EXTRACTED ENTRIES START

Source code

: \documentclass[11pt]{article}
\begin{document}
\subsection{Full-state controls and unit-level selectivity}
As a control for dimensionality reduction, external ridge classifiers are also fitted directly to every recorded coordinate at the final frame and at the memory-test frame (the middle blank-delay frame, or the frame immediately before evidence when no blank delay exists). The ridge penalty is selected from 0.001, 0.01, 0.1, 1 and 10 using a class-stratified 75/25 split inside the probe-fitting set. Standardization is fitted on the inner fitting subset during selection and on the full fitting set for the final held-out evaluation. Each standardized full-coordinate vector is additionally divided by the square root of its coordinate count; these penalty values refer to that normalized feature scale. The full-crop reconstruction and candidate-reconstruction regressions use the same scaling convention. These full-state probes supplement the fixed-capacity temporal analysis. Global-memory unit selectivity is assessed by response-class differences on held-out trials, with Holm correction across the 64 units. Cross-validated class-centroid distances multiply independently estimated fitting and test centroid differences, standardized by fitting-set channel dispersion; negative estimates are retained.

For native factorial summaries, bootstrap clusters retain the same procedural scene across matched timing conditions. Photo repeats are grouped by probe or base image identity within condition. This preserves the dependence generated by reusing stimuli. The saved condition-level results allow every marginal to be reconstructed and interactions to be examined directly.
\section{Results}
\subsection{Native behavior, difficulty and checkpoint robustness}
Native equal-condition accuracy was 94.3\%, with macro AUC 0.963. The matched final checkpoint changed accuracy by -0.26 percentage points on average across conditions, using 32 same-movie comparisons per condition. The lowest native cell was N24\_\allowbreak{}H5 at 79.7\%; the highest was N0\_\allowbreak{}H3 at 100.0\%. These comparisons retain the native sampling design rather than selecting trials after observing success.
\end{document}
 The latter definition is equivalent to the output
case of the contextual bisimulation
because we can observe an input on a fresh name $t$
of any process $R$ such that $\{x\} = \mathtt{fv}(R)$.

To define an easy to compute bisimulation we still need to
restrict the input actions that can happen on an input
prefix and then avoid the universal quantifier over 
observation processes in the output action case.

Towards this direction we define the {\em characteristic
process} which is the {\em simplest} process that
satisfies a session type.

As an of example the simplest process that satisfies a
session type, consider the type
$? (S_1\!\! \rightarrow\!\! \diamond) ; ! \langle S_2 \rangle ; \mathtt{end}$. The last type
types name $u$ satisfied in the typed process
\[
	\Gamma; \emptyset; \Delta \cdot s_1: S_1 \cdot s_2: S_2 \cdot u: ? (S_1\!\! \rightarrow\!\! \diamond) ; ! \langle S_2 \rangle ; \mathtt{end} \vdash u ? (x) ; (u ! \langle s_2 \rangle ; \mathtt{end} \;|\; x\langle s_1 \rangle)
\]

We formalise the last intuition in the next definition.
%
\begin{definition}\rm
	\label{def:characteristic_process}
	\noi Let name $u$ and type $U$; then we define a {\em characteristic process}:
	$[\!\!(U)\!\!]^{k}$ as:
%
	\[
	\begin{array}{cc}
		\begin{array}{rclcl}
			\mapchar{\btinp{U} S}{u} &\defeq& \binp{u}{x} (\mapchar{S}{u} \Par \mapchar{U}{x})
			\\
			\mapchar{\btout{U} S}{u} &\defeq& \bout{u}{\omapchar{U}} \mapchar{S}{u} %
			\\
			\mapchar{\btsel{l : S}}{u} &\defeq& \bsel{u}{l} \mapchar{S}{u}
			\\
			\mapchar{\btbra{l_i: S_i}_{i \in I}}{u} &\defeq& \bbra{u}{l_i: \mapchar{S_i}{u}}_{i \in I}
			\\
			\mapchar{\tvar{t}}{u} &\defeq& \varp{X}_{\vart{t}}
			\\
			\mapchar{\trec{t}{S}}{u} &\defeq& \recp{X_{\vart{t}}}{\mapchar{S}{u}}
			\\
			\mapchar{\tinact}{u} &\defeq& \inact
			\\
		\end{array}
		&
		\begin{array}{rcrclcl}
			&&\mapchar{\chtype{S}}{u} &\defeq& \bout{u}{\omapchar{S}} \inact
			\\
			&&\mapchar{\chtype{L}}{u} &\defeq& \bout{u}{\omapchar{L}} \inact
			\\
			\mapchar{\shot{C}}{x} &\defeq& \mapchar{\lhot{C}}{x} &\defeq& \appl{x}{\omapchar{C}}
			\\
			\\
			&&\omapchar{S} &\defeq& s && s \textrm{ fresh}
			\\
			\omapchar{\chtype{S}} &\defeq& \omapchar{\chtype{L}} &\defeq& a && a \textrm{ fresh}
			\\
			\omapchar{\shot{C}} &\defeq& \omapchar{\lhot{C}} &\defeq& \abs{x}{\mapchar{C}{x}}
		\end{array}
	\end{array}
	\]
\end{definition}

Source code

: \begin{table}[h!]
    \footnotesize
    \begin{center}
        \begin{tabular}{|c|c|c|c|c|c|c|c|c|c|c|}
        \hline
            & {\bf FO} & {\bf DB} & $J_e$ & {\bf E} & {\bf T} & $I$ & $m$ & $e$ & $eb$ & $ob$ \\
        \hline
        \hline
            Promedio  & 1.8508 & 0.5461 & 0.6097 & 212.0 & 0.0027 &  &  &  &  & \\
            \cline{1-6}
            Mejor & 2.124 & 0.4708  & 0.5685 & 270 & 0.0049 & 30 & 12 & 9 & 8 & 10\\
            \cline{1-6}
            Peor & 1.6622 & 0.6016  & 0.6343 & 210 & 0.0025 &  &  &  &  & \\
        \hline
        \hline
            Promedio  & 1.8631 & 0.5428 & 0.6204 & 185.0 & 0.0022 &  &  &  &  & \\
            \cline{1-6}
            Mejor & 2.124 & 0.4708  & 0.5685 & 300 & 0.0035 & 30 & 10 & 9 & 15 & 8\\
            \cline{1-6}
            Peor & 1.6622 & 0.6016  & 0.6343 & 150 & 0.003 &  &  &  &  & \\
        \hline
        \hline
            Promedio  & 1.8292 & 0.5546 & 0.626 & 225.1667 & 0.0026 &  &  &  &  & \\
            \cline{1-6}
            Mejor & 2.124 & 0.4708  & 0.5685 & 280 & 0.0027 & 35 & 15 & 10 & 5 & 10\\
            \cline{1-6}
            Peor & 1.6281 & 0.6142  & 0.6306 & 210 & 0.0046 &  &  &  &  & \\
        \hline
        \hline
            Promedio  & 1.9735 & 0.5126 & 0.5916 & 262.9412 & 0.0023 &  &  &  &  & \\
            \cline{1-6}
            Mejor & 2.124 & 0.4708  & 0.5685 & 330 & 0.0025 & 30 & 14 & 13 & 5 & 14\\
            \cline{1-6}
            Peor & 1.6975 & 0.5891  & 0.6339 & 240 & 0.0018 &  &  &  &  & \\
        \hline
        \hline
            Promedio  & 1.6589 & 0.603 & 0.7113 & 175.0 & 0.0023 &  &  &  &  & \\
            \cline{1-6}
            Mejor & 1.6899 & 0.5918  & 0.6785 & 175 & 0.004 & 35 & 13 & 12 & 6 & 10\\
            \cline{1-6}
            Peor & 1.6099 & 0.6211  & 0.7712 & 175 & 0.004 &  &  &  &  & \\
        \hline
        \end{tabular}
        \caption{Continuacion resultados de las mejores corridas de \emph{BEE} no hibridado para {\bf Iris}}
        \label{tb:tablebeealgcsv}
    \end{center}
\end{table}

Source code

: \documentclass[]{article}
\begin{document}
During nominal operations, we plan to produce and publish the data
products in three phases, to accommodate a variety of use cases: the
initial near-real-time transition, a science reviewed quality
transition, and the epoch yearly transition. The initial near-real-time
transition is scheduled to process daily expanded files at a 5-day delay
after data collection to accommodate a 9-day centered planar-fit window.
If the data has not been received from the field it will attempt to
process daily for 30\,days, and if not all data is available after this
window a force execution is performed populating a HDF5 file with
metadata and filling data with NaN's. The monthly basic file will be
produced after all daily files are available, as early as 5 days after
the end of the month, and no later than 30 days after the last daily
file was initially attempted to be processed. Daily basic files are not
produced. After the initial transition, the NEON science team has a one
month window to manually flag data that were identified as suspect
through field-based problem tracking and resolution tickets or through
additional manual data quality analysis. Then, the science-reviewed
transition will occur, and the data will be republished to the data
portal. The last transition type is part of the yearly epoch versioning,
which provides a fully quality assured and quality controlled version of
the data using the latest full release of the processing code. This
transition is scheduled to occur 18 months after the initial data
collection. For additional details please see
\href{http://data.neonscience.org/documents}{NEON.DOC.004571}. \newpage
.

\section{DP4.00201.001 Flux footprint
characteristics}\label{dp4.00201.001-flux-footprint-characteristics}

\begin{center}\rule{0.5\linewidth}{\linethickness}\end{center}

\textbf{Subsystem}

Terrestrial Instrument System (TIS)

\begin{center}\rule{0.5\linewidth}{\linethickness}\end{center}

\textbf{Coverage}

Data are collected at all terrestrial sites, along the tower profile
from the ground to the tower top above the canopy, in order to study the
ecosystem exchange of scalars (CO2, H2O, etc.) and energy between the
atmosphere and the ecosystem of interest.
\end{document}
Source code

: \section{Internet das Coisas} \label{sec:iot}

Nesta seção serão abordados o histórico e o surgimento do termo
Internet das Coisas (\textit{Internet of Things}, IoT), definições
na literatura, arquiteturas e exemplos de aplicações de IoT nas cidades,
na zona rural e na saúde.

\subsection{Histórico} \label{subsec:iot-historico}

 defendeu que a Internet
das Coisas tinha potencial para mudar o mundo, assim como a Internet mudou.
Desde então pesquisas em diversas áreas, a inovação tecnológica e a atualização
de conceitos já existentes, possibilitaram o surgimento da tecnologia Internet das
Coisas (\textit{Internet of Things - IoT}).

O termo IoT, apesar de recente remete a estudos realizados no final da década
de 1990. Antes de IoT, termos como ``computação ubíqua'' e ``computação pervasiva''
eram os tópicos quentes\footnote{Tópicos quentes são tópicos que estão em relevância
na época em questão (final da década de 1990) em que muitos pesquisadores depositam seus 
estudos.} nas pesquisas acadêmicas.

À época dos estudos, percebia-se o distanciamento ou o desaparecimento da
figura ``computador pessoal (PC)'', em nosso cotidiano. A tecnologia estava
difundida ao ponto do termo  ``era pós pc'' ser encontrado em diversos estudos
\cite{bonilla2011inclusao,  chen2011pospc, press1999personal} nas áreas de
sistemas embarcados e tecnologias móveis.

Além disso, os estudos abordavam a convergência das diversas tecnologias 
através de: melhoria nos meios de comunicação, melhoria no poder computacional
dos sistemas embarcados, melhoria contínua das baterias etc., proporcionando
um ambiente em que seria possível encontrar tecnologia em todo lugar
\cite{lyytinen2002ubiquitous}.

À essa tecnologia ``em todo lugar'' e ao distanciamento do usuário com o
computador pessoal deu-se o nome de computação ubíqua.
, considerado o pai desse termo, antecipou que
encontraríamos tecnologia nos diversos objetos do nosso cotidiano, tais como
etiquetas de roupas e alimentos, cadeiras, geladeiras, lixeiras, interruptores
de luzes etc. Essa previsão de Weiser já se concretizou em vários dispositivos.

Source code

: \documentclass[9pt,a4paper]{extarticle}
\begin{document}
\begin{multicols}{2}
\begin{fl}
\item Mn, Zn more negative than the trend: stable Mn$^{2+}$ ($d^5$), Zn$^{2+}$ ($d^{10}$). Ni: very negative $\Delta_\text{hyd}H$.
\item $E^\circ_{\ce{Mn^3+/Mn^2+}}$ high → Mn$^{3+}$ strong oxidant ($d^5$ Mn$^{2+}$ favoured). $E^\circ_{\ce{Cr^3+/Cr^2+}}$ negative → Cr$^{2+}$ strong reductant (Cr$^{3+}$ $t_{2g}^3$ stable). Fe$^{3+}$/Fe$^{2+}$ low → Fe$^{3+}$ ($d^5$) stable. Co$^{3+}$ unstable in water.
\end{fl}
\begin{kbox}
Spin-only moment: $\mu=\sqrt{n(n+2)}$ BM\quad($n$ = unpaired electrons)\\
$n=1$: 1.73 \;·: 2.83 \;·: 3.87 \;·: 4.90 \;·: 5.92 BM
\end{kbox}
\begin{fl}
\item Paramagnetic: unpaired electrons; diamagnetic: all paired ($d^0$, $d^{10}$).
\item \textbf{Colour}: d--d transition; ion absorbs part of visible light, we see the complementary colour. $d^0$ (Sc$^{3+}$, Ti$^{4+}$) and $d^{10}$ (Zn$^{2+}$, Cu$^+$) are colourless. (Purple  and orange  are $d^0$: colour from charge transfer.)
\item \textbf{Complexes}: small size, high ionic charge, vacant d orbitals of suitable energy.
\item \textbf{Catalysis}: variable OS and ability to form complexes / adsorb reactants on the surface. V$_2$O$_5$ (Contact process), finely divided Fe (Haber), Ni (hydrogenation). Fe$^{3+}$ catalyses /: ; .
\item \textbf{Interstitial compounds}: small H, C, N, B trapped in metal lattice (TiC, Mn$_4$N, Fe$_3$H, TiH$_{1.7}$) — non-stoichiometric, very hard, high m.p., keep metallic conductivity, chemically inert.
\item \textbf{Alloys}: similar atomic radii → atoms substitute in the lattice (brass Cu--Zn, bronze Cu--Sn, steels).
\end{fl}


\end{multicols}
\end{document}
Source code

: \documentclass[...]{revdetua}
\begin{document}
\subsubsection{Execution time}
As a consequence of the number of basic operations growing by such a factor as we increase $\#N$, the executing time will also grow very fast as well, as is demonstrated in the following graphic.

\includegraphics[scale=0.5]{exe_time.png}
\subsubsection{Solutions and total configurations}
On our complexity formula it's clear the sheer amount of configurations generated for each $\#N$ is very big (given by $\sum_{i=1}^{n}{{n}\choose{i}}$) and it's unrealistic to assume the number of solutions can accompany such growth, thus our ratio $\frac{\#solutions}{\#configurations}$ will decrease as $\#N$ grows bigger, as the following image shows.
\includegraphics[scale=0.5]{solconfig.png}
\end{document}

EXTRACTED ENTRIES END

Beginning with the first line above, could you copy every line exactly, up to and including the one with "controls and unit-level"?

Source code

: \documentclass[11pt]{article}
\begin{document}
\subsection{Full-state controls and unit-level selectivity}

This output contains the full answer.